— В семь или восемь лет. Правда, случилось так, что мое первое знакомство с оперой едва не закончилось трагедией. Мой отец водил дружбу с полицейским комиссаром по имени Кьянез, внешне походившим на Бена Тюрпена. Этот комиссар разыгрывал из себя крутого парня, у него была репутация человека, который может навести ужас на самых закоренелых преступников. На деле же это был человек с мягким сердцем, страстно любящий музыку, особенно оперу. У него была постоянная ложа в Муниципальном театре, куда имел доступ и мой отец. Как-то отец прихватил с собой и меня. Давали «Рыцарей из Экебю» Дзандоная[15]. Ложа комиссара располагалась прямо над оркестровой ямой, и оттуда было хорошо видно, что происходило за кулисами: неистово суетившаяся бесконечная череда людей, толстые женщины, полоскавшие горло из огромных цветных стаканов, завывающие певцы. В самом начале действие разворачивалось в устрашающей пещере нибелунгов, в логовище грозного божества, то ли Вулкана, то ли Вотана[16]… Там была кузница, где ковали оружие, с огромным гонгом. Хор демонов-кузнецов запевал: «Падает молот / падает с ужасным грохотом / о, рыцари из Экебю» («Cali il maglio / tuoni giu / cavaliers d’Ekebu»). В это время раздались сильные удары гонга, и демоны-кузнецы стали испускать жуткие крики. Я в тот вечер был одет как Гамлет, в черной бархатной куртке с белым кружевным воротником вокруг шеи. И тут отец вдруг заметил, что мои кружева испачканы кровью. Из-за ударов гонга у меня лопнула барабанная перепонка, и кровь брызнула на мой кружевной воротник. Меня немедленно отвезли в больницу, и это просто чудо, что я не остался на всю жизнь глухим.
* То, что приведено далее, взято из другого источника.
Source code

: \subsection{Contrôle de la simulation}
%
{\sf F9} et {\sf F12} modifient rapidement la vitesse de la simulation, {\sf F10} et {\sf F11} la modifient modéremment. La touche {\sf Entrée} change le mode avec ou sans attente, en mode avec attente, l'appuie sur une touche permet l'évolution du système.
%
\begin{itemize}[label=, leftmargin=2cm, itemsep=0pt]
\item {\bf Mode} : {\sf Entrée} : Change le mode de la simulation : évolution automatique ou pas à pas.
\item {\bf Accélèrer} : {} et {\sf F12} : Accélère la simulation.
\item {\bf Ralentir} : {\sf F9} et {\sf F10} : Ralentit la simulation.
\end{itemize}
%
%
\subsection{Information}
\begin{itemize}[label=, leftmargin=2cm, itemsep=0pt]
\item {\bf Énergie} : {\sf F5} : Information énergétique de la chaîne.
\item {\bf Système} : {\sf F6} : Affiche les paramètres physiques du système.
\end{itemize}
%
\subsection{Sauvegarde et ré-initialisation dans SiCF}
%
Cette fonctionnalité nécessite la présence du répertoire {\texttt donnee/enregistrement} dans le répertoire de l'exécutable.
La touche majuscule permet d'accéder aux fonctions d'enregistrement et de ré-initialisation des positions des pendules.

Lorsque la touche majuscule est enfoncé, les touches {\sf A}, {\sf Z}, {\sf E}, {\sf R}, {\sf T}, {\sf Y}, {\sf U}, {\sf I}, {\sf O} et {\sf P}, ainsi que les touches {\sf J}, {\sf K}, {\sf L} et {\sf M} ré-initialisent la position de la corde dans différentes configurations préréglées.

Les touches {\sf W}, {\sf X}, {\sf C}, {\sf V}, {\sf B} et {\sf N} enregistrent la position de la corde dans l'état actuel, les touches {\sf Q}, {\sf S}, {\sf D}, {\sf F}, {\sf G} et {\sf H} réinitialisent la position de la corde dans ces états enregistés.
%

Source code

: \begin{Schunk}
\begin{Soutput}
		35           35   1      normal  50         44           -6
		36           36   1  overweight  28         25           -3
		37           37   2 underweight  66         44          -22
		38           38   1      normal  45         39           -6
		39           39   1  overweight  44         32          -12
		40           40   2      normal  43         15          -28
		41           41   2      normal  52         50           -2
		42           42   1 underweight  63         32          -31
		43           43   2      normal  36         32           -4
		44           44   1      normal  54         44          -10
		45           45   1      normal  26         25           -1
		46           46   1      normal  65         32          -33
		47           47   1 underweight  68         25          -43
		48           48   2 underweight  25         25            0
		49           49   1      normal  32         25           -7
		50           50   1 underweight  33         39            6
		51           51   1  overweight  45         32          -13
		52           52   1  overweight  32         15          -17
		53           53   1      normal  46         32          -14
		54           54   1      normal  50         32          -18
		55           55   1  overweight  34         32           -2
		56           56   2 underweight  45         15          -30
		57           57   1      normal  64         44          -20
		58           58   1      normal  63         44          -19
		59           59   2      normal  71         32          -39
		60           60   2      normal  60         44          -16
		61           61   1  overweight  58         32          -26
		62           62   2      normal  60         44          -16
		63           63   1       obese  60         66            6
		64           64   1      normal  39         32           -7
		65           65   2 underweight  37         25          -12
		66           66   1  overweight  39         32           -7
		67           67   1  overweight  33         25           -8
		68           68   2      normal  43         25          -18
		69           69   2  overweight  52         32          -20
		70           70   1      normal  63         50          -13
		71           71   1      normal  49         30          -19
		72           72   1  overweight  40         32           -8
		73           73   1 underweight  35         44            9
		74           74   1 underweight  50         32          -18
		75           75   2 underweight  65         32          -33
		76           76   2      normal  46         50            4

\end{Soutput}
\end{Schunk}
— Не знаю, не уверен. Опера, как я уже тебе говорил, всегда неодолимо влекла меня, особенно «Аида», с которой я ощущал какую-то особую, я бы сказал, интимную связь. В 1938 году мы с моим другом Ринальдо Геленгом были статистами в «Аиде», которую давали в термах Каракаллы. Мы изображали нумидийских воинов, сопровождавших Амонасро, отца Аиды. Мы зарабатывали по пять лир за вечер. И главной нашей задачей было не допустить, чтобы на наши теннисные туфли падали огромные, мягкие, пахнущие шпинатом комья экскрементов, которыми слоны щедро усеивали сцену. Но особой привязанности к опере или театру я не испытывал. Особенно трудно мне было на протяжении действия сохранять внимание.
— Больше всего в театральном представлении мне нравится все, что предваряет спектакль: фойе, билетерши, несколько слов, которыми перед началом перекидываешься с друзьями, ложи, звонки, приглушенный свет, затем темнота, тишина, покашливание и, наконец, распахивающийся занавес. Но как только на сцене появляется кто-нибудь, кто начинает двигаться и говорить, меня тут же охватывает желание сбежать. И все же, хоть я и не люблю там находиться, меня привлекает партер, это место, где люди, затаив дыхание, будто под гипнозом, вынуждены молчать, где нельзя прошептать даже слово и приходится сдерживаться, чтобы не чихнуть. Причина кроется в том, что мы подвергались в школе своего рода террору в отношении чтения на греческом трагедий Эсхила, Софокла, Еврипида, и это отпечаталось в нашем сознании, породив неизбывный условный рефлекс.
— Мне не столько хотелось стать постановщиком, скорее — ведущим хеппенинга, медиумом на спиритическом сеансе, мне хотелось возглавить труппу комедийных актеров. Даже когда, уже гораздо позже, я начал разъезжать со странствующей театральной труппой, меня привлекал не сам спектакль, а наши перемещения, вокзалы, гостиницы, мимолетные романы с горничными…
— Толстые губы жены начальника вокзала Савиньяно, которая подарила мне первый в моей жизни поцелуй.